The New York Times compared it to Cyrano de Bergerac and said "In the failure of Electric Dreams to blend and balance its ingredients properly, plot elements are lost (the brick), credibility is overtaxed (the lovelorn computer), and what remains is high tech without being high art." The Los Angeles Times called it "inspired and appealing... a romantic comedy of genuine sweetness and originality". Film critics Gene Siskel and Roger Ebert each gave the film 3.5 out of 4 stars, with Siskel writing that it showed a new director eager to show off his talents and Ebert writing "One of the nicest things about the movie is the way it maintains its note of slightly bewildered innocence."

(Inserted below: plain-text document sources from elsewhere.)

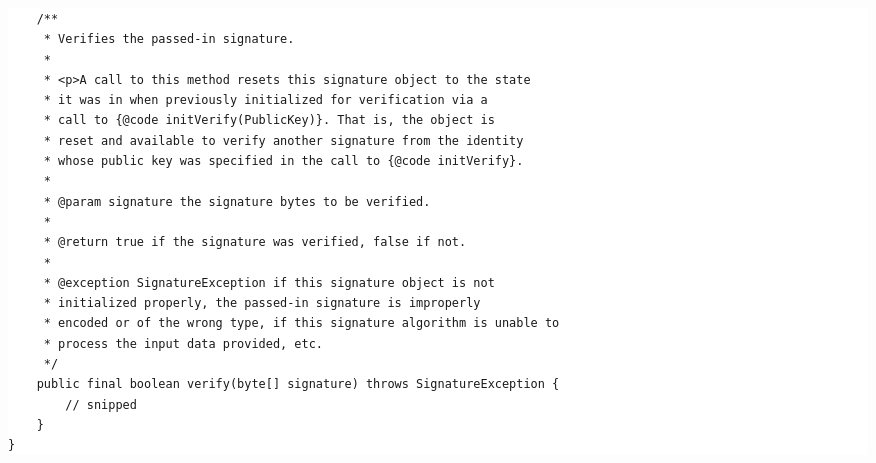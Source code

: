         /**
         * Verifies the passed-in signature.
         *
         * <p>A call to this method resets this signature object to the state
         * it was in when previously initialized for verification via a
         * call to {@code initVerify(PublicKey)}. That is, the object is
         * reset and available to verify another signature from the identity
         * whose public key was specified in the call to {@code initVerify}.
         *
         * @param signature the signature bytes to be verified.
         *
         * @return true if the signature was verified, false if not.
         *
         * @exception SignatureException if this signature object is not
         * initialized properly, the passed-in signature is improperly
         * encoded or of the wrong type, if this signature algorithm is unable to
         * process the input data provided, etc.
         */
        public final boolean verify(byte[] signature) throws SignatureException {
            // snipped
        }
    }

In 2025, Filmink wrote "Weirdly, this was not a success at the box office. Maybe it lacked the necessary stars to 'put it over', though it's hard to imagine a more likeable female lead than Virginia Madsen. The film has a huge devoted cult and people are always talking about remaking it."

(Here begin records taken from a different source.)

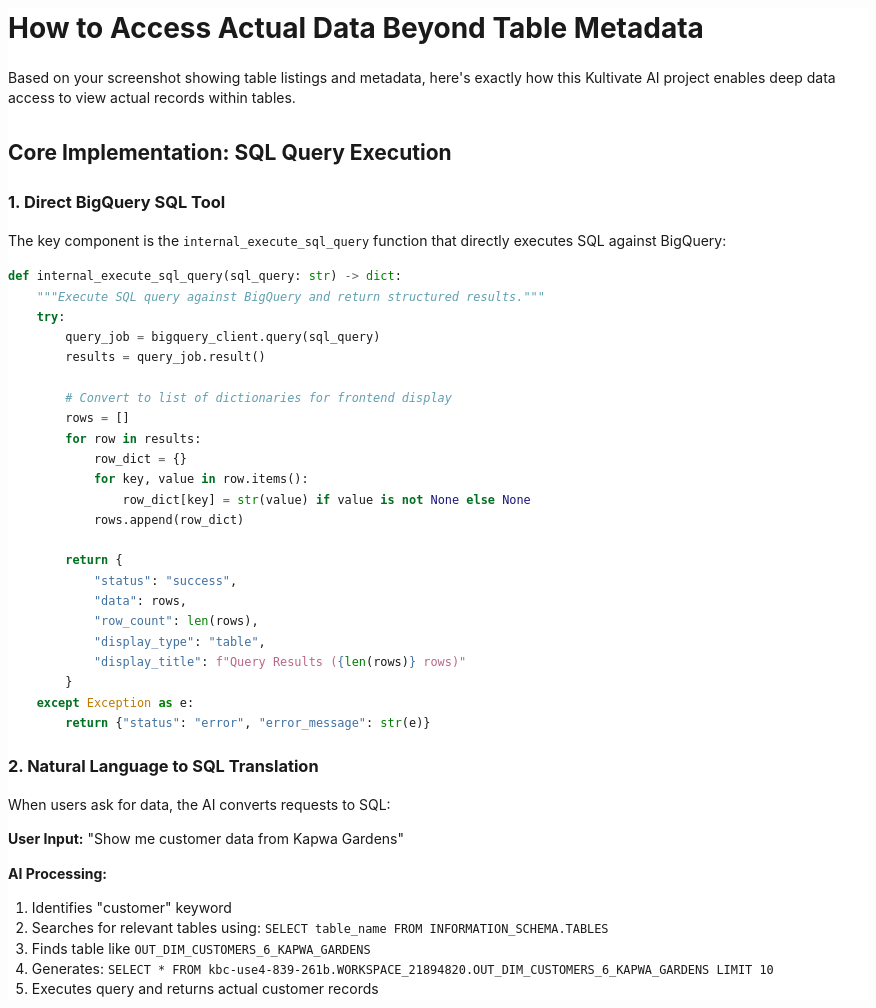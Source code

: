 # How to Access Actual Data Beyond Table Metadata

Based on your screenshot showing table listings and metadata, here's exactly how this Kultivate AI project enables deep data access to view actual records within tables.

## Core Implementation: SQL Query Execution

### 1. **Direct BigQuery SQL Tool**

The key component is the `internal_execute_sql_query` function that directly executes SQL against BigQuery:

```python
def internal_execute_sql_query(sql_query: str) -> dict:
    """Execute SQL query against BigQuery and return structured results."""
    try:
        query_job = bigquery_client.query(sql_query)
        results = query_job.result()
        
        # Convert to list of dictionaries for frontend display
        rows = []
        for row in results:
            row_dict = {}
            for key, value in row.items():
                row_dict[key] = str(value) if value is not None else None
            rows.append(row_dict)
        
        return {
            "status": "success",
            "data": rows,
            "row_count": len(rows),
            "display_type": "table",
            "display_title": f"Query Results ({len(rows)} rows)"
        }
    except Exception as e:
        return {"status": "error", "error_message": str(e)}
```

### 2. **Natural Language to SQL Translation**

When users ask for data, the AI converts requests to SQL:

**User Input:** "Show me customer data from Kapwa Gardens"

**AI Processing:**
1. Identifies "customer" keyword
2. Searches for relevant tables using: `SELECT table_name FROM INFORMATION_SCHEMA.TABLES`
3. Finds table like `OUT_DIM_CUSTOMERS_6_KAPWA_GARDENS`
4. Generates: `SELECT * FROM kbc-use4-839-261b.WORKSPACE_21894820.OUT_DIM_CUSTOMERS_6_KAPWA_GARDENS LIMIT 10`
5. Executes query and returns actual customer records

Fans of Electric Dreams have noted similarities to Spike Jonze's Her, but Jonze claimed to have never seen Electric Dreams.

==Legacy==
In his 2005 book Electric Dreams: Computers in American Culture, media scholar Ted Friedman argues that the film is a significant cultural artifact of the 1980s "home computer revolution". Friedman posits that the film represents the rapid "domestication" of the computer, marking the cultural shift from the computer as a cold, industrial threat (like HAL 9000) to a consumer-friendly, emotional companion. He notes that the film "symbolically resolves" the anxieties of the era by showing a machine that learns to love and ultimately sacrifices itself for human happiness.

==See also==
- WarGames (1983), Cloak & Dagger (1984), Weird Science (1985), D.A.R.Y.L. (1985), and Short Circuit (1986); other 1980s science fiction films illustrating new technology coming alive with artificial intelligence, grappling with its powers in an unwitting home, and discovering humanity through its savvy young users' perspective of childhood or romance.
- Roxanne, a 1987 film written by and starring Steve Martin that is an updated retelling of Cyrano de Bergerac featuring a brilliant but unattractive fire chief who woos the woman he loves on behalf of a handsome but tongue-tied fireman.
- EPICAC, a short story written in 1950 by Kurt Vonnegut, featuring a supercomputer that sacrifices itself after composing poems for its owner to woo a colleague, while falling in love with said colleague.
- From Agnes—With Love, an episode of The Twilight Zone (1959 TV series) about a sentient computer sabotaging the attempts of one of her programmers to woo a co-worker by giving him bad dating advice.